One of the great non-evangelical Remembrance Sunday hymns is O Valiant Hearts. Not really one to sing in church! All a bit jingoistic. But it’s got a great tune. A really good tune. Not the Holst one, the original (download it here, listen to it here). And there are some great words in Praise! by Fred Kran which fit well and are written just for Remembrance Sunday.
God! As with silent hearts we bring to mind
how hate and war diminish humankind,
we pause-and seek in worship to increase
our knowledge of the things that make for peace.
2. Hallow our will as humbly we recall
the lives of those who gave and give their all.
We thank you, Lord, for women, children, men
who seek to serve in love, today as then.
3. Give us deep faith to comfort those who mourn,
high hope to share with all the newly born,
strong love in our pursuit of human worth:
‘lest we forget’ the future of this earth.
4. So, Prince of peace, disarm our trust in power,
teach us to coax the plant of peace to flower.

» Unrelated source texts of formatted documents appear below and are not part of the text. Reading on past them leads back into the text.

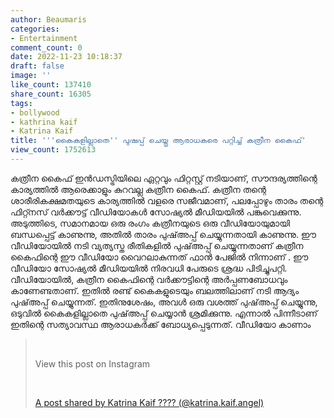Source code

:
 ```yaml
---
author: Beaumaris
categories:
- Entertainment
comment_count: 0
date: 2022-11-23 10:18:37
draft: false
image: ''
like_count: 137410
share_count: 16305
tags:
- bollywood
- kathrina kaif
- Katrina Kaif
title: '''കൈകളില്ലാതെ'' പുഷപ്പ് ചെയ്തു ആരാധകരെ പറ്റിച്ച് കത്രീന കൈഫ്'
view_count: 1752613
---
```


കത്രീന കൈഫ് ഇൻഡസ്ട്രിയിലെ ഏറ്റവും ഫിറ്റസ്റ്റ് നടിയാണ്, സൗന്ദര്യത്തിന്റെ കാര്യത്തിൽ ആരെക്കാളും കുറവല്ല കത്രീന കൈഫ്. കത്രീന തന്റെ ശാരീരികക്ഷമതയുടെ കാര്യത്തിൽ വളരെ സജീവമാണ്, പലപ്പോഴും താരം തന്റെ ഫിറ്റ്നസ് വർക്കൗട്ട് വീഡിയോകൾ സോഷ്യൽ മീഡിയയിൽ പങ്കുവെക്കുന്നു. അടുത്തിടെ, സമാനമായ ഒരു രംഗം കത്രീനയുടെ ഒരു വീഡിയോയുമായി ബന്ധപ്പെട്ട് കാണുന്നു, അതിൽ താരം പുഷ്അപ്പ് ചെയ്യുന്നതായി കാണുന്നു. ഈ വീഡിയോയിൽ നടി വ്യത്യസ്ത രീതികളിൽ പുഷ്അപ്പ് ചെയ്യുന്നതാണ് കത്രീന കൈഫിന്റെ ഈ വീഡിയോ വൈറലാകുന്നത് ഫാൻ പേജിൽ നിന്നാണ് . ഈ വീഡിയോ സോഷ്യൽ മീഡിയയിൽ നിരവധി പേരുടെ ശ്രദ്ധ പിടിച്ചുപറ്റി. വീഡിയോയിൽ, കത്രീന കൈഫിന്റെ വർക്കൗട്ടിന്റെ അർപ്പണബോധവും കാണേണ്ടതാണ്. ഇതിൽ രണ്ട് കൈകളുടെയും ബലത്തിലാണ് നടി ആദ്യം പുഷ്അപ്പ് ചെയ്യുന്നത്. ഇതിനുശേഷം, അവൾ ഒരു വശത്ത് പുഷ്അപ്പ് ചെയ്യുന്നു, ഒടുവിൽ കൈകളില്ലാതെ പുഷ്അപ്പ് ചെയ്യാൻ ശ്രമിക്കുന്നു. എന്നാൽ പിന്നീടാണ് ഇതിന്റെ സത്യാവസ്ഥ ആരാധകർക്ക് ബോധ്യപ്പെടുന്നത്. വീഡിയോ കാണാം 

> &nbsp; 
> 
> View this post on Instagram
> 
> &nbsp; 
> 
> [A post shared by Katrina Kaif ???? (@katrina.kaif.angel)](https://www.instagram.com/p/BugiOIkHkM4/?utm_source=ig_embed&utm_campaign=loading)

May we, impassioned by your living word,
remember forward to a world restored.
Let Chris Idle do the talking:
“Some of the most popular material in demand among prayers and hymns [for Remembrance Sunday] falls far short (in several directions) of Christian standards or biblical norms. Emotions run high, war memories may still ache after 60-70 years or from more recent conflicts, but there is also a longing for new approaches. It was this need and tension which prompted Coventry Cathedral staff to commission Fred Kaan to frame this hymn.”
What kind of book is Acts?
In my morning devotions I’ve just started reading Acts. It’s a great book, isn’t it? But daunting to preach. Especially because we wrestle with the question of whether it’s normative (describing what should characterise the church in this age) or descriptive (describing the early apostolic church). For what it’s worth I think that question encourages us to make a false dichotomy.

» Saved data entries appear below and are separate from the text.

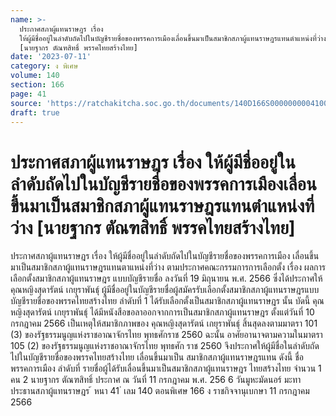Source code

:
 ```yaml
---
name: >-
  ประกาศสภาผู้แทนราษฎร เรื่อง
  ให้ผู้มีชื่ออยู่ในลำดับถัดไปในบัญชีรายชื่อของพรรคการเมืองเลื่อนขึ้นมาเป็นสมาชิกสภาผู้แทนราษฎรแทนตำแหน่งที่ว่าง
  [นายฐากร ตัณฑสิทธิ์ พรรคไทยสร้างไทย]
date: '2023-07-11'
category: ง พิเศษ
volume: 140
section: 166
page: 41
source: 'https://ratchakitcha.soc.go.th/documents/140D166S0000000004100.pdf'
draft: true
---
```


# ประกาศสภาผู้แทนราษฎร เรื่อง ให้ผู้มีชื่ออยู่ในลำดับถัดไปในบัญชีรายชื่อของพรรคการเมืองเลื่อนขึ้นมาเป็นสมาชิกสภาผู้แทนราษฎรแทนตำแหน่งที่ว่าง [นายฐากร ตัณฑสิทธิ์ พรรคไทยสร้างไทย]

ประกาศสภาผู้แทนราษฎร เรื่อง ให้ผู้มีชื่ออยู่ในลำดับถัดไปในบัญชีรายชื่อของพรรคการเมือง เลื่อนขึ้นมาเป็นสมาชิกสภาผู้แทนราษฎรแทนตาแหน่งที่ว่าง ตามประกาศคณะกรรมการการเลือกตั้ง เรื่อง ผลการเลือกตั้งสมาชิกสภาผู้แทนราษฎร แบบบัญชีรายชื่อ ลงวันที่ 19 มิถุนายน พ.ศ. 2566 ซึ่งได้ประกาศให้ คุณหญิงสุดารัตน์ เกยุราพันธุ์ ผู้มีชื่ออยู่ในบัญชีรายชื่อผู้สมัครรับเลือกตั้งสมาชิกสภาผู้แทนราษฎรแบบบัญชีรายชื่อของพรรคไทยสร้างไทย ลำดับที่ 1 ได้รับเลือกตั้งเป็นสมาชิกสภาผู้แทนราษฎร นั้น บัดนี้ คุณหญิงสุดารัตน์ เกยุราพันธุ์ ได้มีหนังสือขอลาออกจากการเป็นสมาชิกสภาผู้แทนราษฎร ตั้งแต่วันที่ 10 กรกฎาคม 2566 เป็นเหตุให้สมาชิกภาพของ คุณหญิงสุดารัตน์ เกยุราพันธุ์ สิ้นสุดลงตามมาตรา 101 (3) ของรัฐธรรมนูญแห่งราชอาณาจักรไทย พุทธศักราช 2560 ฉะนั้น อาศัยอานาจตามความในมาตรา 105 (2) ของรัฐธรรมนูญแห่งราชอาณาจักรไทย พุทธศัก ราช 2560 จึงประกาศให้ผู้มีชื่อในลำดับถัดไปในบัญชีรายชื่อของพรรคไทยสร้างไทย เลื่อนขึ้นมาเป็น สมาชิกสภาผู้แทนราษฎรแทน ดังนี้ ชื่อพรรคการเมือง ลำดับที่ รายชื่อผู้ได้รับเลื่อนขึ้นมาเป็นสมาชิกสภาผู้แทนราษฎร ไทยสร้างไทย จำนวน 1 คน 2 นายฐากร ตัณฑสิทธิ์ ประกาศ ณ วันที่ 11 กรกฎาคม พ.ศ. 256 6 วันมูหะมัดนอร์ มะทา ประธานสภาผู้แทนราษฎร ้ หนา 41 ่ เลม 140 ตอนพิเศษ 166 ง ราชกิจจานุเบกษา 11 กรกฎาคม 2566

There are clearly elements that are normative as we see the gospel of Jesus grow and spread in the power of the Spirit. There are clearly elements that are descriptive as we see the work of the Apostles (who, we all agree, do not continue in the same form, even if they continue in some form). We all agree that the church’s first council and its command not to eat food offered to idols is not applicable to the church today in precisely the way it was then.
In other words, no one thinks Acts is normative (in its entirety) and no one thinks Acts is simply descriptive (in its entirety). There are two better answers.
One is to read Scripture in the light of Scripture. To read Acts apart from assessing it in the light of the teaching of the two main Apostles it highlights (Peter and Paul) seems to be a little naïve. I know the Spirit has inspired Luke to write these words this way – and that counts for something. But do you notice how the Spirit has inspired the whole Scripture too? We have individual books. We have the whole Scripture. We ignore that at our peril – especially in a book which makes so much of fulfilment.
The second is to ask why Acts was written down in the first place. If we can – by careful reading – gauge something of its purpose then we are well on our way to answering the vexed normative/descriptive question. Work that out and you have an interpretative key.
What? You want me to do all your work for you?